DATASET RECORDS
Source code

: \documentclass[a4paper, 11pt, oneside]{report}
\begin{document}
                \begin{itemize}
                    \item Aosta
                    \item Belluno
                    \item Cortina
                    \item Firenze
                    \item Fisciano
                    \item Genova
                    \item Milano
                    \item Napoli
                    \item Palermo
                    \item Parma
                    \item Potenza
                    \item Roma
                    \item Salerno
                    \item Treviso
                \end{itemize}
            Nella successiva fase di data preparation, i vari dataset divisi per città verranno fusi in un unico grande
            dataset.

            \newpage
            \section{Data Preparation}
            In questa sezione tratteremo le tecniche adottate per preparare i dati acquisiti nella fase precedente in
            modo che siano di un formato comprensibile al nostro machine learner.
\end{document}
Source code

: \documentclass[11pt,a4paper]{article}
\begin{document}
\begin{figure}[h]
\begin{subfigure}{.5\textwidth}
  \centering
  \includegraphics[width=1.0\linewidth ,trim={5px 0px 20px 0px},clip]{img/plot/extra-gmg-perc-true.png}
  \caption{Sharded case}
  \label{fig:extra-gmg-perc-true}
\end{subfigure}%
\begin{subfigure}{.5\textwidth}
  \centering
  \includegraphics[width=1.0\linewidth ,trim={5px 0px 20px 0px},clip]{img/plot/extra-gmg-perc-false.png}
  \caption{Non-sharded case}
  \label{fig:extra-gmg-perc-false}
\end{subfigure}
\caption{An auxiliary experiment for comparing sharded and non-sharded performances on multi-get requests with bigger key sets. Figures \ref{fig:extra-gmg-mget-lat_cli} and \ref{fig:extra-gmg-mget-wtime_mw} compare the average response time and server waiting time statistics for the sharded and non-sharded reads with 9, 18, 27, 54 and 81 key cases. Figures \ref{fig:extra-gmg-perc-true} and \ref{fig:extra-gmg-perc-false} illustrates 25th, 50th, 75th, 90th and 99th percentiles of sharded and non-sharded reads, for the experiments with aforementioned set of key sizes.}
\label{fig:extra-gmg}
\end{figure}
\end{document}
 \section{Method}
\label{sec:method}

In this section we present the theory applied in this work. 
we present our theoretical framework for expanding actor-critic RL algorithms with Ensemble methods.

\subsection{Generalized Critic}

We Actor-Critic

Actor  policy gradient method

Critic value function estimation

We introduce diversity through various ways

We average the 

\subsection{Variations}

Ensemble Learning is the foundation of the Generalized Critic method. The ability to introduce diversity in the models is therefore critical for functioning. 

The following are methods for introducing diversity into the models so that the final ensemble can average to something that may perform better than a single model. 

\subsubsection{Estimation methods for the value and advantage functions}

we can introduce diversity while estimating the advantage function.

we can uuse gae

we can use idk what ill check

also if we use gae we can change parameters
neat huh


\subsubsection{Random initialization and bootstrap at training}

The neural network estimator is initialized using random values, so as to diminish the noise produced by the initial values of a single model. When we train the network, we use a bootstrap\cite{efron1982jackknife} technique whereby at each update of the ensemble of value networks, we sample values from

PROBLEM DESCRIPTION
Transcribe every record above exactly as it appears.

ANSWER BELOW
Source code

: \documentclass[a4paper, 11pt, oneside]{report}
\begin{document}
                \begin{itemize}
                    \item Aosta
                    \item Belluno
                    \item Cortina
                    \item Firenze
                    \item Fisciano
                    \item Genova
                    \item Milano
                    \item Napoli
                    \item Palermo
                    \item Parma
                    \item Potenza
                    \item Roma
                    \item Salerno
                    \item Treviso
                \end{itemize}
            Nella successiva fase di data preparation, i vari dataset divisi per città verranno fusi in un unico grande
            dataset.

            \newpage
            \section{Data Preparation}
            In questa sezione tratteremo le tecniche adottate per preparare i dati acquisiti nella fase precedente in
            modo che siano di un formato comprensibile al nostro machine learner.
\end{document}
Source code

: \documentclass[11pt,a4paper]{article}
\begin{document}
\begin{figure}[h]
\begin{subfigure}{.5\textwidth}
  \centering
  \includegraphics[width=1.0\linewidth ,trim={5px 0px 20px 0px},clip]{img/plot/extra-gmg-perc-true.png}
  \caption{Sharded case}
  \label{fig:extra-gmg-perc-true}
\end{subfigure}%
\begin{subfigure}{.5\textwidth}
  \centering
  \includegraphics[width=1.0\linewidth ,trim={5px 0px 20px 0px},clip]{img/plot/extra-gmg-perc-false.png}
  \caption{Non-sharded case}
  \label{fig:extra-gmg-perc-false}
\end{subfigure}
\caption{An auxiliary experiment for comparing sharded and non-sharded performances on multi-get requests with bigger key sets. Figures \ref{fig:extra-gmg-mget-lat_cli} and \ref{fig:extra-gmg-mget-wtime_mw} compare the average response time and server waiting time statistics for the sharded and non-sharded reads with 9, 18, 27, 54 and 81 key cases. Figures \ref{fig:extra-gmg-perc-true} and \ref{fig:extra-gmg-perc-false} illustrates 25th, 50th, 75th, 90th and 99th percentiles of sharded and non-sharded reads, for the experiments with aforementioned set of key sizes.}
\label{fig:extra-gmg}
\end{figure}
\end{document}
 \section{Method}
\label{sec:method}

In this section we present the theory applied in this work. 
we present our theoretical framework for expanding actor-critic RL algorithms with Ensemble methods.

\subsection{Generalized Critic}

We Actor-Critic

Actor  policy gradient method

Critic value function estimation

We introduce diversity through various ways

We average the 

\subsection{Variations}

Ensemble Learning is the foundation of the Generalized Critic method. The ability to introduce diversity in the models is therefore critical for functioning. 

The following are methods for introducing diversity into the models so that the final ensemble can average to something that may perform better than a single model. 

\subsubsection{Estimation methods for the value and advantage functions}

we can introduce diversity while estimating the advantage function.

we can uuse gae

we can use idk what ill check

also if we use gae we can change parameters
neat huh


\subsubsection{Random initialization and bootstrap at training}

The neural network estimator is initialized using random values, so as to diminish the noise produced by the initial values of a single model. When we train the network, we use a bootstrap\cite{efron1982jackknife} technique whereby at each update of the ensemble of value networks, we sample values from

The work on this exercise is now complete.